Holger Makarios Oley von Die Art und Autor Frank Bröker schufen ein dichtes Universum rund um den ebenso dichten Dichter Pratajev, den Oley bereits 1997 aus der Taufe hob. Als The Russian Doctors vertonten sie sogar die Gedichte des umtriebigen Russen Pratajev. In diesem neuen Buch nun bündeln sie Begebenheiten, Schriftstücke, Gedichte, Forschungsergebnisse rund um Paratjevs Bezug zu den Themenfeldern Medizin und Fetisch. Sie erzeugen ein Netz an historischen Abläufen, Neigungen, Abneigungen und Relationen zu anderen Personen, das sie in sich stringent halten und auf das sie mit jeder neuen Information zurückgreifen.
Das gelingt ihnen gut – doch sind die Schilderungen oft sehr gezwungen konstruiert und auf eine zu geradlinige, durchschaubare Weise absurd. Verquirltes dieser Art erschafft etwa Eugen Egner um Längen überzeugender. Häufig wirken die Ideen wie ein Lach-Imperativ. Deutlichstes Beispiel sind die Wortspiel-Namen, die irgendwann ermüden, darunter Tierpräparator Katzeschinski oder Dr. Melancholow sowie Ortsnamen wie Bolwerkow.

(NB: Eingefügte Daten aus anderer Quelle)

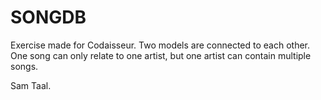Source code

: # SONGDB

Exercise made for Codaisseur. Two models are connected to each other. One song can only relate to one artist, but one artist can contain multiple songs.

Sam Taal.
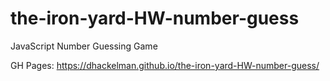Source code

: # the-iron-yard-HW-number-guess
JavaScript Number Guessing Game

GH Pages: https://dhackelman.github.io/the-iron-yard-HW-number-guess/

Ein dem Projekt innewohnender Umstand ist sein eigener Nachteil: Pratajev soll Russe sein, doch sind viele Wortspiele und Reime nur auf Deutsch möglich; das macht manchen Witz unglaubwürdig und beeinträchtigt die Pointe.

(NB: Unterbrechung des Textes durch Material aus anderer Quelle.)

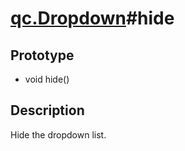 # [qc.Dropdown](CDropdown.md)#hide

## Prototype
* void hide()

## Description
Hide the dropdown list.
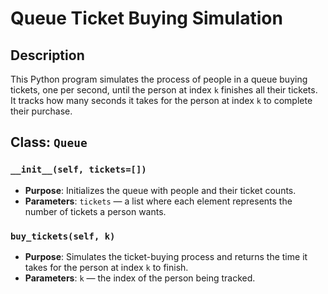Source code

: # Queue Ticket Buying Simulation

## Description
This Python program simulates the process of people in a queue buying tickets, one per second, until the person at index `k` finishes all their tickets. It tracks how many seconds it takes for the person at index `k` to complete their purchase.

## Class: `Queue`

### `__init__(self, tickets=[])`
- **Purpose**: Initializes the queue with people and their ticket counts.
- **Parameters**: `tickets` — a list where each element represents the number of tickets a person wants.

### `buy_tickets(self, k)`
- **Purpose**: Simulates the ticket-buying process and returns the time it takes for the person at index `k` to finish.
- **Parameters**: `k` — the index of the person being tracked.

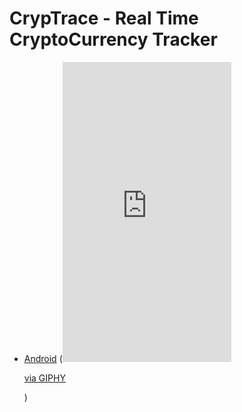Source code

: # CrypTrace - Real Time CryptoCurrency Tracker
* [Android](https://play.google.com/store/apps/details?id=io.crypTrace.release)
 (<iframe src="https://giphy.com/embed/3d72zIvylbBWRChFsV" width="270" height="480" frameBorder="0" class="giphy-embed" allowFullScreen></iframe><p><a href="https://giphy.com/gifs/3d72zIvylbBWRChFsV">via GIPHY</a></p>)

All dies nimmt den Geschichten eine absolute Unterhaltsamkeit. Eine relative Unterhaltsamkeit liegt ihnen gottlob dennoch inne. Zwischen latentem Splatter (Medizin) und Altherrenphantasien (Fetisch) lässt es sich ungestört schmökern. Insbesondere in der Lyrik gelingt den Autoren viel Spaßiges. Man merkt, dass sie „Die Wahrheit über Arnold Hau“, das F. W. Bernstein, Robert Gernhardt und F. K. Waechter 1974 herausbrachten, sehr intensiv studierten. Dabei fällt umso deutlicher auf, wie brillant bundesdeutscher Humor schon in den 60er Jahren war und dass es davon Inspirierte ausgesprochen schwer haben, eine überzeugende Eigenständigkeit zu entwickeln.